CD Opera Rara ORC 55. Distr. Harmonia Mundi.
Zaza évolue comme chanteuse réaliste dans un beuglant de Saint-Etienne lorsqu'elle se prend d'amour pour un homme d'affaires parisien qui, en bourgeois rangé, se marie bientôt à une autre et que, dégrisée, elle finit par éconduire. Nourri de l'expérience acquise par Leoncavallo dans les cabarets parisiens où il officiait dans sa jeunesse comme accompagnateur, cet opéra aujourd'hui bien négligé (son dernier enregistrement officiel date de 2000, année du centenaire de sa première milanaise) retrouve ici un crédit assez justifié.

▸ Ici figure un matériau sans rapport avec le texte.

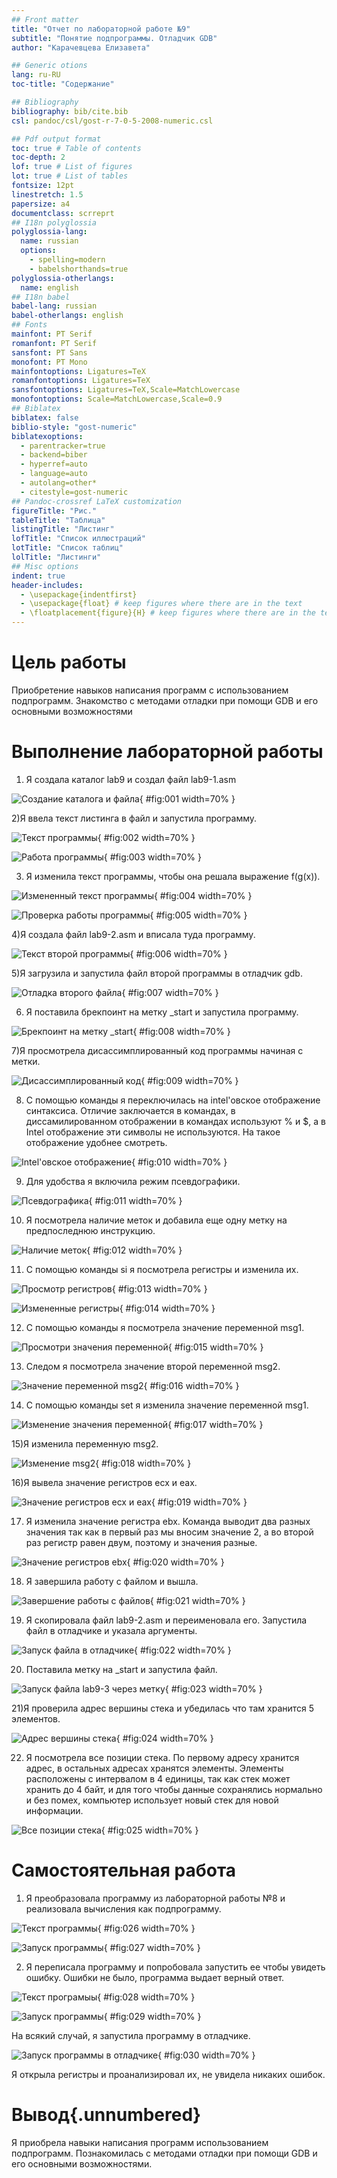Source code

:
 ```yaml
---
## Front matter
title: "Отчет по лабораторной работе №9"
subtitle: "Понятие подпрограммы. Отладчик GDB"
author: "Карачевцева Елизавета"

## Generic otions
lang: ru-RU
toc-title: "Содержание"

## Bibliography
bibliography: bib/cite.bib
csl: pandoc/csl/gost-r-7-0-5-2008-numeric.csl

## Pdf output format
toc: true # Table of contents
toc-depth: 2
lof: true # List of figures
lot: true # List of tables
fontsize: 12pt
linestretch: 1.5
papersize: a4
documentclass: scrreprt
## I18n polyglossia
polyglossia-lang:
  name: russian
  options:
	- spelling=modern
	- babelshorthands=true
polyglossia-otherlangs:
  name: english
## I18n babel
babel-lang: russian
babel-otherlangs: english
## Fonts
mainfont: PT Serif
romanfont: PT Serif
sansfont: PT Sans
monofont: PT Mono
mainfontoptions: Ligatures=TeX
romanfontoptions: Ligatures=TeX
sansfontoptions: Ligatures=TeX,Scale=MatchLowercase
monofontoptions: Scale=MatchLowercase,Scale=0.9
## Biblatex
biblatex: false
biblio-style: "gost-numeric"
biblatexoptions:
  - parentracker=true
  - backend=biber
  - hyperref=auto
  - language=auto
  - autolang=other*
  - citestyle=gost-numeric
## Pandoc-crossref LaTeX customization
figureTitle: "Рис."
tableTitle: "Таблица"
listingTitle: "Листинг"
lofTitle: "Список иллюстраций"
lotTitle: "Список таблиц"
lolTitle: "Листинги"
## Misc options
indent: true
header-includes:
  - \usepackage{indentfirst}
  - \usepackage{float} # keep figures where there are in the text
  - \floatplacement{figure}{H} # keep figures where there are in the text
---
```


# Цель работы

Приобретение навыков написания программ с использованием подпрограмм.
Знакомство с методами отладки при помощи GDB и его основными возможностями


# Выполнение лабораторной работы

1) Я создала каталог lab9 и создал файл lab9-1.asm

![Создание каталога и файла](image/1.png){ #fig:001 width=70% }

2)Я ввела текст листинга в файл и запустила программу.

![Текст программы](image/2.png){ #fig:002 width=70% }

![Работа программы](image/3.png){ #fig:003 width=70% }

3) Я изменила текст программы, чтобы она решала выражение f(g(x)).

![Измененный текст программы](image/4.png){ #fig:004 width=70% }

![Проверка работы программы](image/5.png){ #fig:005 width=70% }

4)Я создала файл lab9-2.asm и вписала туда программу.

![Текст второй программы](image/6.png){ #fig:006 width=70% }

5)Я загрузила и запустила файл второй программы в отладчик gdb.

![Отладка второго файла](image/7.png){ #fig:007 width=70% }

6) Я поставила брекпоинт на метку _start и запустила программу.

![Брекпоинт на метку _start](image/8.png){ #fig:008 width=70% }

7)Я просмотрела дисассимплированный код программы начиная с метки.

![Дисассимплированный код](image/9.png){ #fig:009 width=70% }

8) С помощью команды я переключилась на intel'овское отображение синтаксиса. Отличие заключается в командах, в диссамилированном отображении в командах используют % и $, а в Intel отображение эти символы не используются. На такое отображение удобнее смотреть.

![Intel'овское отображение](image/10.png){ #fig:010 width=70% }

9) Для удобства я включила режим псевдографики.

![Псевдографика](image/11.png){ #fig:011 width=70% }

10) Я посмотрела наличие меток и добавила еще одну метку на предпоследнюю инструкцию.

![Наличие меток](image/12.png){ #fig:012 width=70% }

11) С помощью команды si я посмотрела регистры и изменила их.

![Просмотр регистров](image/13.png){ #fig:013 width=70% }

![Измененные регистры](image/14.png){ #fig:014 width=70% }

12) С помощью команды я посмотрела значение переменной msg1.

![Просмотри значения переменной](image/15.png){ #fig:015 width=70% }

13) Следом я посмотрела значение второй переменной msg2.

![Значение переменной msg2](image/16.png){ #fig:016 width=70% }

14) С помощью команды set я изменила значение переменной msg1.

![Изменение значения переменной](image/17.png){ #fig:017 width=70% }

15)Я изменила переменную msg2.

![Изменение msg2](image/18.png){ #fig:018 width=70% }

16)Я вывела значение регистров ecx и eax.

![Значение регистров ecx и eax](image/19.png){ #fig:019 width=70% }

17) Я изменила значение регистра ebx. Команда выводит два разных значения так как в первый раз мы вносим значение 2, а во второй раз регистр равен двум, поэтому и значения разные.

![Значение регистров ebx](image/20.png){ #fig:020 width=70% }

18) Я завершила работу с файлом и вышла.

![Завершение работы с файлов](image/21.png){ #fig:021 width=70% }

19) Я скопировала файл lab9-2.asm и переименовала его. Запустила файл в отладчике и указала аргументы.

![Запуск файла в отладчике](image/22.png){ #fig:022 width=70% }

20) Поставила метку на _start и запустила файл.

![Запуск файла lab9-3 через метку](image/23.png){ #fig:023 width=70% }

21)Я проверила адрес вершины стека и убедилась что там хранится 5 элементов.

![Адрес вершины стека](image/24.png){ #fig:024 width=70% }

22) Я посмотрела все позиции стека. По первому адресу хранится адрес, в остальных адресах хранятся элементы. Элементы расположены с интервалом в 4 единицы, так как стек может хранить до 4 байт, и для того чтобы данные сохранялись нормально и без помех, компьютер использует новый стек для новой информации.

![Все позиции стека](image/25.png){ #fig:025 width=70% }

# Самостоятельная работа

1) Я преобразовала программу из лабораторной работы №8 и реализовала вычисления как подпрограмму.

![Текст программы](image/26.png){ #fig:026 width=70% }

![Запуск программы](image/27.png){ #fig:027 width=70% }

2) Я переписала программу и попробовала запустить ее чтобы увидеть ошибку. Ошибки не было, программа выдает верный ответ.

![Текст програмыы](image/28.png){ #fig:028 width=70% }

![Запуск программы](image/29.png){ #fig:029 width=70% }

На всякий случай, я запустила программу в отладчике.

![Запуск программы в отладчике](image/30.png){ #fig:030 width=70% }

Я открыла регистры и проанализировал их, не увидела никаких ошибок.

# Вывод{.unnumbered}

Я приобрела навыки написания программ использованием подпрограмм. Познакомилась с методами отладки при помощи GDB и его основными возможностями.


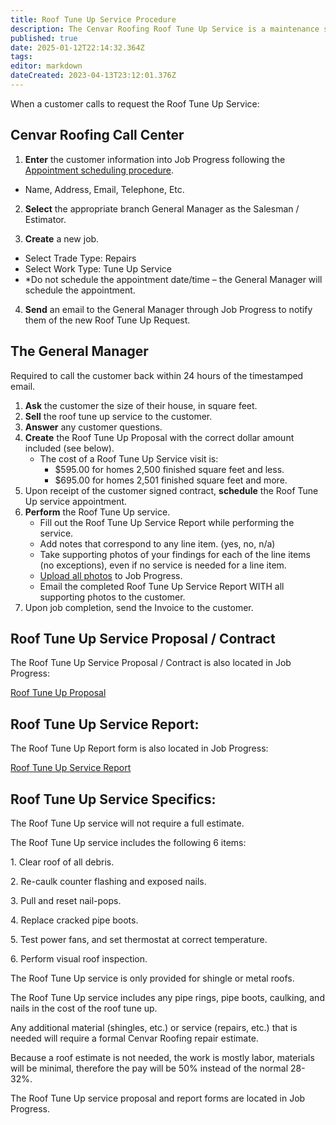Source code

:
 ```yaml
---
title: Roof Tune Up Service Procedure
description: The Cenvar Roofing Roof Tune Up Service is a maintenance service we offer which involves checking all of the things that need to be maintained during the life of the roof.
published: true
date: 2025-01-12T22:14:32.364Z
tags: 
editor: markdown
dateCreated: 2023-04-13T23:12:01.376Z
---
```


When a customer calls to request the Roof Tune Up Service:

## **Cenvar Roofing Call Center**

1. **Enter** the customer information into Job Progress following the [Appointment scheduling procedure](/Procedure/Scheduling-A-Sales-Appointment).

- Name, Address, Email, Telephone, Etc.
2. **Select** the appropriate branch General Manager as the Salesman / Estimator.

3. **Create** a new job.

- Select Trade Type: Repairs
- Select Work Type: Tune Up Service
- \*Do not schedule the appointment date/time – the General Manager will schedule the appointment.

4. **Send** an email to the General Manager through Job Progress to notify them of the new Roof Tune Up Request.

## **The General Manager** 

Required to call the customer back within 24 hours of the timestamped email.

1. **Ask** the customer the size of their house, in square feet.
2. **Sell** the roof tune up service to the customer.
3. **Answer** any customer questions.
4. **Create** the Roof Tune Up Proposal with the correct dollar amount included (see below).
    -   The cost of a Roof Tune Up Service visit is:
        -   $595.00 for homes 2,500 finished square feet and less.
        -   $695.00 for homes 2,501 finished square feet and more.
5. Upon receipt of the customer signed contract, **schedule** the Roof Tune Up service appointment.
6. **Perform** the Roof Tune Up service.
    -   Fill out the Roof Tune Up Service Report while performing the service.
    -   Add notes that correspond to any line item. (yes, no, n/a)
    -   Take supporting photos of your findings for each of the line items (no exceptions), even if no service is needed for a line item.
    -   [Upload all photos](/Procedure/Job-Progress/Attaching-a-Photo-(from-cell-phone)) to Job Progress.
    -   Email the completed Roof Tune Up Service Report WITH all supporting photos to the customer.
5. Upon job completion, send the Invoice to the customer.

## **Roof Tune Up Service Proposal / Contract**

The Roof Tune Up Service Proposal / Contract is also located in Job Progress:

[Roof Tune Up Proposal](/procedures-job-progress/roof-tune-up-proposal-3.pdf)

## **Roof Tune Up Service Report:**

The Roof Tune Up Report form is also located in Job Progress:

[Roof Tune Up Service Report](/procedures-job-progress/roof-tune-up-service-report.pdf)

## **Roof Tune Up Service Specifics:**

The Roof Tune Up service will not require a full estimate.

The Roof Tune Up service includes the following 6 items:

1\. Clear roof of all debris.

2\. Re-caulk counter flashing and exposed nails.

3\. Pull and reset nail-pops.

4\. Replace cracked pipe boots.

5\. Test power fans, and set thermostat at correct temperature.

6\. Perform visual roof inspection.

The Roof Tune Up service is only provided for shingle or metal roofs.

The Roof Tune Up service includes any pipe rings, pipe boots, caulking, and nails in the cost of the roof tune up.

Any additional material (shingles, etc.) or service (repairs, etc.) that is needed will require a formal Cenvar Roofing repair estimate.

Because a roof estimate is not needed, the work is mostly labor, materials will be minimal, therefore the pay will be 50% instead of the normal 28-32%.

The Roof Tune Up service proposal and report forms are located in Job Progress.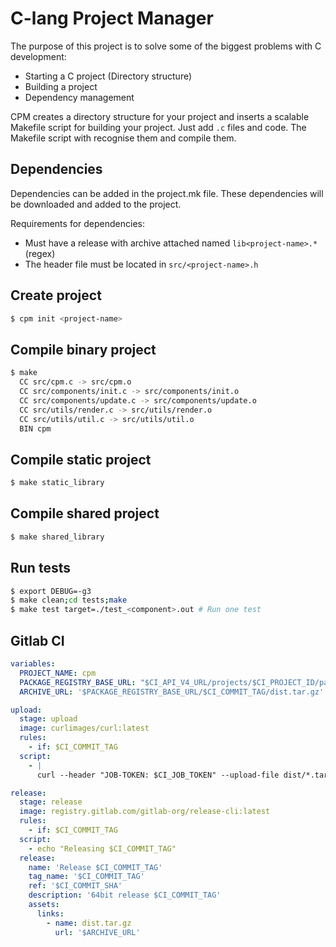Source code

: # C-lang Project Manager

The purpose of this project is to solve some of the biggest problems with C
development:

- Starting a C project (Directory structure)
- Building a project
- Dependency management

CPM creates a directory structure for your project and inserts a scalable
Makefile script for building your project.
Just add `.c` files and code. The Makefile script with recognise them and
compile them.

## Dependencies

Dependencies can be added in the project.mk file. These dependencies will
be downloaded and added to the project.

Requirements for dependencies:

- Must have a release with archive attached named `lib<project-name>.*`(regex)
- The header file must be located in `src/<project-name>.h`

## Create project

```bash
$ cpm init <project-name>
```

## Compile binary project
```bash
$ make
  CC src/cpm.c -> src/cpm.o
  CC src/components/init.c -> src/components/init.o
  CC src/components/update.c -> src/components/update.o
  CC src/utils/render.c -> src/utils/render.o
  CC src/utils/util.c -> src/utils/util.o
  BIN cpm
```

## Compile static project
```bash
$ make static_library
```

## Compile shared project
```bash
$ make shared_library
```

## Run tests
```bash
$ export DEBUG=-g3
$ make clean;cd tests;make
$ make test target=./test_<component>.out # Run one test
```

## Gitlab CI
```yaml
variables:
  PROJECT_NAME: cpm
  PACKAGE_REGISTRY_BASE_URL: "$CI_API_V4_URL/projects/$CI_PROJECT_ID/packages/generic"
  ARCHIVE_URL: '$PACKAGE_REGISTRY_BASE_URL/$CI_COMMIT_TAG/dist.tar.gz'

upload:
  stage: upload
  image: curlimages/curl:latest
  rules:
    - if: $CI_COMMIT_TAG
  script:
    - |
      curl --header "JOB-TOKEN: $CI_JOB_TOKEN" --upload-file dist/*.tar.gz $ARCHIVE_URL

release:
  stage: release
  image: registry.gitlab.com/gitlab-org/release-cli:latest
  rules:
    - if: $CI_COMMIT_TAG
  script:
    - echo "Releasing $CI_COMMIT_TAG"
  release:
    name: 'Release $CI_COMMIT_TAG'
    tag_name: '$CI_COMMIT_TAG'
    ref: '$CI_COMMIT_SHA'
    description: '64bit release $CI_COMMIT_TAG'
    assets:
      links:
        - name: dist.tar.gz
          url: '$ARCHIVE_URL'
```
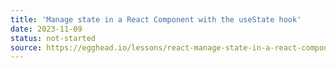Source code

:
 ```yaml
---
title: 'Manage state in a React Component with the useState hook'
date: 2023-11-09
status: not-started
source: https://egghead.io/lessons/react-manage-state-in-a-react-component-with-the-usestate-hook
---
```

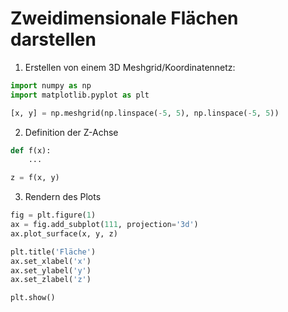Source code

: # Zweidimensionale Flächen darstellen

1. Erstellen von einem 3D Meshgrid/Koordinatennetz:

```python
import numpy as np
import matplotlib.pyplot as plt

[x, y] = np.meshgrid(np.linspace(-5, 5), np.linspace(-5, 5))
```

2. Definition der Z-Achse

```python
def f(x):
    ...

z = f(x, y)
```

3. Rendern des Plots

```python
fig = plt.figure(1)
ax = fig.add_subplot(111, projection='3d')
ax.plot_surface(x, y, z)

plt.title('Fläche')
ax.set_xlabel('x')
ax.set_ylabel('y')
ax.set_zlabel('z')

plt.show()
```
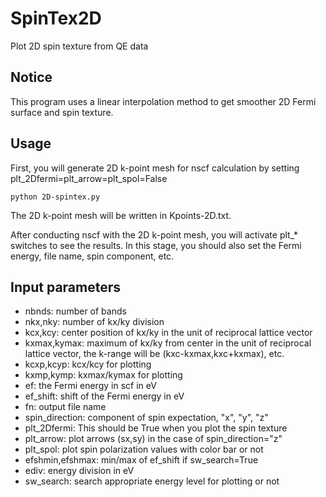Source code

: # SpinTex2D
Plot 2D spin texture from QE data

## Notice
This program uses a linear interpolation method to get smoother 2D Fermi surface and spin texture. 

## Usage
First, you will generate 2D k-point mesh for nscf calculation by setting plt_2Dfermi=plt_arrow=plt_spol=False
```shell-session
python 2D-spintex.py
```
The 2D k-point mesh will be written in Kpoints-2D.txt.

After conducting nscf with the 2D k-point mesh, you will activate plt_* switches to see the results.
In this stage, you should also set the Fermi energy, file name, spin component, etc.

## Input parameters
- nbnds: number of bands
- nkx,nky: number of kx/ky division
- kcx,kcy: center position of kx/ky in the unit of reciprocal lattice vector
- kxmax,kymax: maximum of kx/ky from center in the unit of reciprocal lattice vector, the k-range will be (kxc-kxmax,kxc+kxmax), etc.
- kcxp,kcyp: kcx/kcy for plotting
- kxmp,kymp: kxmax/kymax for plotting
- ef: the Fermi energy in scf in eV
- ef_shift: shift of the Fermi energy in eV
- fn: output file name
- spin_direction: component of spin expectation, "x", "y", "z"
- plt_2Dfermi: This should be True when you plot the spin texture
- plt_arrow: plot arrows (sx,sy) in the case of spin_direction="z"
- plt_spol: plot spin polarization values with color bar or not
- efshmin,efshmax: min/max of ef_shift if sw_search=True
- ediv: energy division in eV
- sw_search: search appropriate energy level for plotting or not
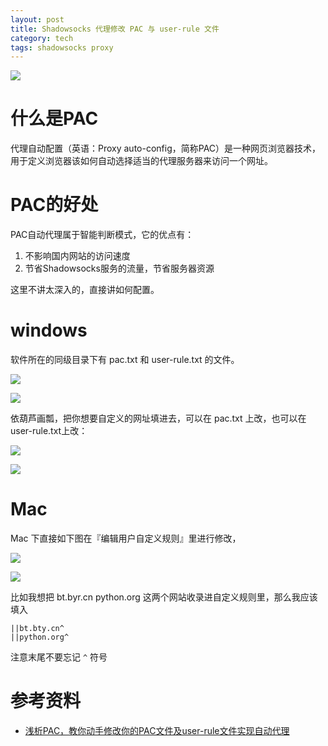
 ```yaml
---
layout: post
title: Shadowsocks 代理修改 PAC 与 user-rule 文件
category: tech
tags: shadowsocks proxy
---
```

![](https://cdn.kelu.org/blog/tags/proxy.jpg)

# 什么是PAC

代理自动配置（英语：Proxy auto-config，简称PAC）是一种网页浏览器技术，用于定义浏览器该如何自动选择适当的代理服务器来访问一个网址。

# PAC的好处

PAC自动代理属于智能判断模式，它的优点有：

1.  不影响国内网站的访问速度
2.  节省Shadowsocks服务的流量，节省服务器资源

这里不讲太深入的，直接讲如何配置。

# windows

软件所在的同级目录下有 pac.txt 和 user-rule.txt 的文件。

![](https://cdn.kelu.org/blog/2017/09/proxy1.png)


![](https://cdn.kelu.org/blog/2017/09/proxy2.png)

依葫芦画瓢，把你想要自定义的网址填进去，可以在 pac.txt 上改，也可以在 user-rule.txt上改：

![](https://cdn.kelu.org/blog/2017/09/proxy3.png)

![](https://cdn.kelu.org/blog/2017/09/proxy4.png)

# Mac

Mac 下直接如下图在『编辑用户自定义规则』里进行修改，

![](https://cdn.kelu.org/blog/2017/09/proxy5.png)

![](https://cdn.kelu.org/blog/2017/09/proxy6.png)

比如我想把 bt.byr.cn python.org 这两个网站收录进自定义规则里，那么我应该填入

	||bt.bty.cn^
	||python.org^

注意末尾不要忘记 `^` 符号

# 参考资料

* [浅析PAC，教你动手修改你的PAC文件及user-rule文件实现自动代理](http://www.cnblogs.com/edward2013/p/5560836.html)
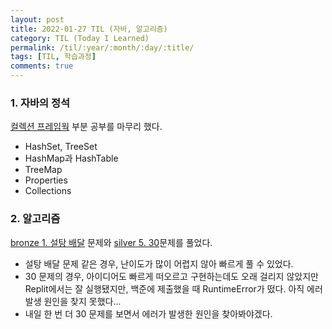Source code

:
 ```yaml
---
layout: post
title: 2022-01-27 TIL (자바, 알고리즘) 
category: TIL (Today I Learned)
permalink: /til/:year/:month/:day/:title/
tags: [TIL, 학습과정]
comments: true
---
```





### 1. 자바의 정석

[컬렉션 프레임웍]() 부분 공부를 마무리 했다.

- HashSet, TreeSet
- HashMap과 HashTable
- TreeMap
- Properties
- Collections



### 2. 알고리즘

[bronze 1. 설탕 배달]() 문제와 [silver 5. 30]()문제를 풀었다.

- 설탕 배달 문제 같은 경우, 난이도가 많이 어렵지 않아 빠르게 풀 수 있었다.
- 30 문제의 경우, 아이디어도 빠르게 떠오르고 구현하는데도 오래 걸리지 않았지만 Replit에서는 잘 실행됐지만, 백준에 제출했을 때 RuntimeError가 떴다. 아직 에러 발생 원인을 찾지 못했다...
- 내일 한 번 더 30 문제를 보면서 에러가 발생한 원인을 찾아봐야겠다.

Même si la partition, tout en camaïeu et grâces émoustillantes, s'éparpille un tantinet entre légèreté d'opérette, romances de salon et effets mélodramatiques, elle offre une déclinaison de vérisme pondéré, exempt de la rustauderie des standards du genre - à preuve, l'intimisme du IIIe acte. Les musicologues y ont d'ailleurs repéré, outre des emprunts aux viennoiseries de Waldteufel, des clins d'œil à Rossini et au Verdi de Falstaff. Mais ce qui fit le succès de la pièce française des nommés Berton et Simon comme de l'opéra en quatre actes dirigé à sa création par Toscanini, ce furent assurément les monstres sacrés qui s'emparèrent du rôle-titre : la célèbre comédienne Réjane d'abord, Rosina Storchio ensuite, chanteuse-actrice superlative. Ermonela Jaho, moins exposée en petite femme néo-puccinienne que dans ses improbables Traviata, ne crève pas l'écran mais fait de la fragilité de son organisation vocale un atout expressif des mieux venus, sous la baguette du toujours attentif et secourable Benini. On sera moins indulgent avec les engorgements Cascart, le partenaire sur les planches de la jeune fleur bleue, hier son amant, comme avec le ténor de série B, séducteur aux élans assez convenus. Osons dire qu'il manque à cette réalisation, captée en studio dans la foulée d'un concert du Barbican londonien, cette fougue sans complexe que suppose le vérisme, y compris dans ses variantes les plus soft.
J.C.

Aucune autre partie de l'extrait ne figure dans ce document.